Unverified / Alleged:
- Claims that Andrew passed sensitive information to Jeffrey Epstein while serving as a UK trade envoy are allegations under active investigation, not findings of fact.
- The detailed interpretation of his expressions and posture in the car – “peak fear,” “haunted,” “power pose” – is the opinion of body language expert Judi James, not a scientific diagnosis of what he was thinking.
- Any suggestion of Andrew’s motives, inner feelings, or specific legal liability remains speculative until authorities release more information or any case reaches court.
Backstory (For Casual Readers)
If you dipped out of royal drama after Princess Diana, here’s the short version. Prince Andrew, the late Queen’s second son, spent years being photographed alongside Jeffrey Epstein, the convicted sex offender and financier. After Epstein’s death and a wave of new attention on his crimes, Andrew gave a now-infamous TV interview in 2019, trying to explain the friendship and deny any sexual wrongdoing. The interview landed like a lead balloon.
In the fallout, Andrew stepped back from public duties. He later settled a US civil case brought by Virginia Giuffre without admitting liability. By 2022, he had been stripped of military titles and the use of “His Royal Highness” in an official capacity. Recent document releases, nicknamed the “Epstein Files,” reignited questions about who knew what, and when. The new arrest and investigation into alleged misconduct in public office are the latest and most serious turn in a saga that just keeps getting darker.
What’s Next
Legally, we’re in the murky middle stage. Police say the man they arrested has been released under investigation, which means no charges have been filed at this point, and no court dates have been set. Detectives will keep gathering evidence and interviewing witnesses. That process can take months.
For the royals, the strategy seems set: maximum distance, minimum drama.
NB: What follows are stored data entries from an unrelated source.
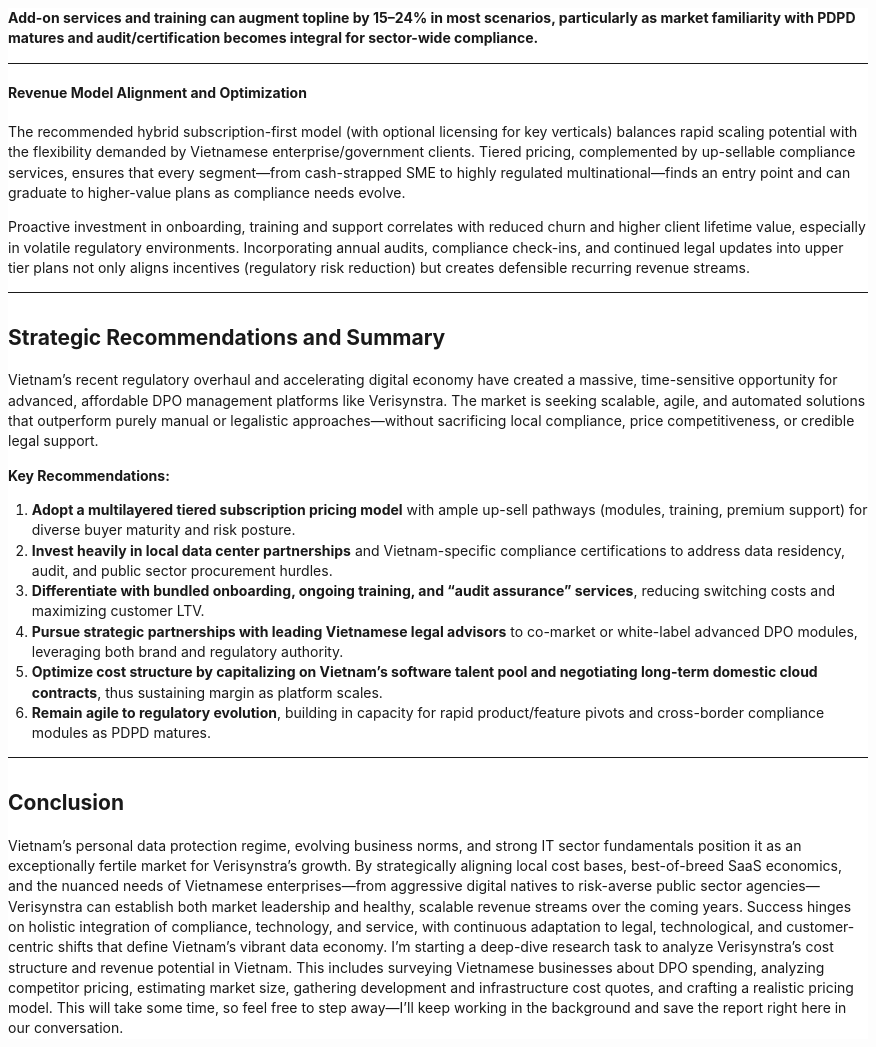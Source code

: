 **Add-on services and training can augment topline by 15–24% in most scenarios, particularly as market familiarity with PDPD matures and audit/certification becomes integral for sector-wide compliance.**

---

#### Revenue Model Alignment and Optimization

The recommended hybrid subscription-first model (with optional licensing for key verticals) balances rapid scaling potential with the flexibility demanded by Vietnamese enterprise/government clients. Tiered pricing, complemented by up-sellable compliance services, ensures that every segment—from cash-strapped SME to highly regulated multinational—finds an entry point and can graduate to higher-value plans as compliance needs evolve.

Proactive investment in onboarding, training and support correlates with reduced churn and higher client lifetime value, especially in volatile regulatory environments. Incorporating annual audits, compliance check-ins, and continued legal updates into upper tier plans not only aligns incentives (regulatory risk reduction) but creates defensible recurring revenue streams.

---

## Strategic Recommendations and Summary

Vietnam’s recent regulatory overhaul and accelerating digital economy have created a massive, time-sensitive opportunity for advanced, affordable DPO management platforms like Verisynstra. The market is seeking scalable, agile, and automated solutions that outperform purely manual or legalistic approaches—without sacrificing local compliance, price competitiveness, or credible legal support.

**Key Recommendations:**

1. **Adopt a multilayered tiered subscription pricing model** with ample up-sell pathways (modules, training, premium support) for diverse buyer maturity and risk posture.
2. **Invest heavily in local data center partnerships** and Vietnam-specific compliance certifications to address data residency, audit, and public sector procurement hurdles.
3. **Differentiate with bundled onboarding, ongoing training, and “audit assurance” services**, reducing switching costs and maximizing customer LTV.
4. **Pursue strategic partnerships with leading Vietnamese legal advisors** to co-market or white-label advanced DPO modules, leveraging both brand and regulatory authority.
5. **Optimize cost structure by capitalizing on Vietnam’s software talent pool and negotiating long-term domestic cloud contracts**, thus sustaining margin as platform scales.
6. **Remain agile to regulatory evolution**, building in capacity for rapid product/feature pivots and cross-border compliance modules as PDPD matures.

---

## Conclusion

Vietnam’s personal data protection regime, evolving business norms, and strong IT sector fundamentals position it as an exceptionally fertile market for Verisynstra’s growth. By strategically aligning local cost bases, best-of-breed SaaS economics, and the nuanced needs of Vietnamese enterprises—from aggressive digital natives to risk-averse public sector agencies—Verisynstra can establish both market leadership and healthy, scalable revenue streams over the coming years. Success hinges on holistic integration of compliance, technology, and service, with continuous adaptation to legal, technological, and customer-centric shifts that define Vietnam’s vibrant data economy.
I’m starting a deep-dive research task to analyze Verisynstra’s cost structure and revenue potential in Vietnam. This includes surveying Vietnamese businesses about DPO spending, analyzing competitor pricing, estimating market size, gathering development and infrastructure cost quotes, and crafting a realistic pricing model. This will take some time, so feel free to step away—I’ll keep working in the background and save the report right here in our conversation.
The King’s firm “the law must take its course” line, plus the report that he wasn’t warned, sends a clear signal that this is being treated like any other high-profile suspect – at least in public.
Don’t be surprised if we see more of the same: the core working royals sticking to business-as-usual engagements while saying nothing further about Andrew. Expect intense behind-the-scenes discussions about where, if anywhere, he could ever fit into public life again. The smart money? He doesn’t.
One thing is certain: that haunted car photo is not going away. It will be dragged out in every documentary, every podcast, every future scandal recap about the House of Windsor. For a man who once believed his real image was the one in uniform on the palace balcony, the new reality is harsh: his legacy may be a single split-second frame of pure, unmistakable fear.
So now it’s over to you: when you look at that image of Andrew in the back of the car, do you see overdue accountability, needless humiliation, or something more complicated?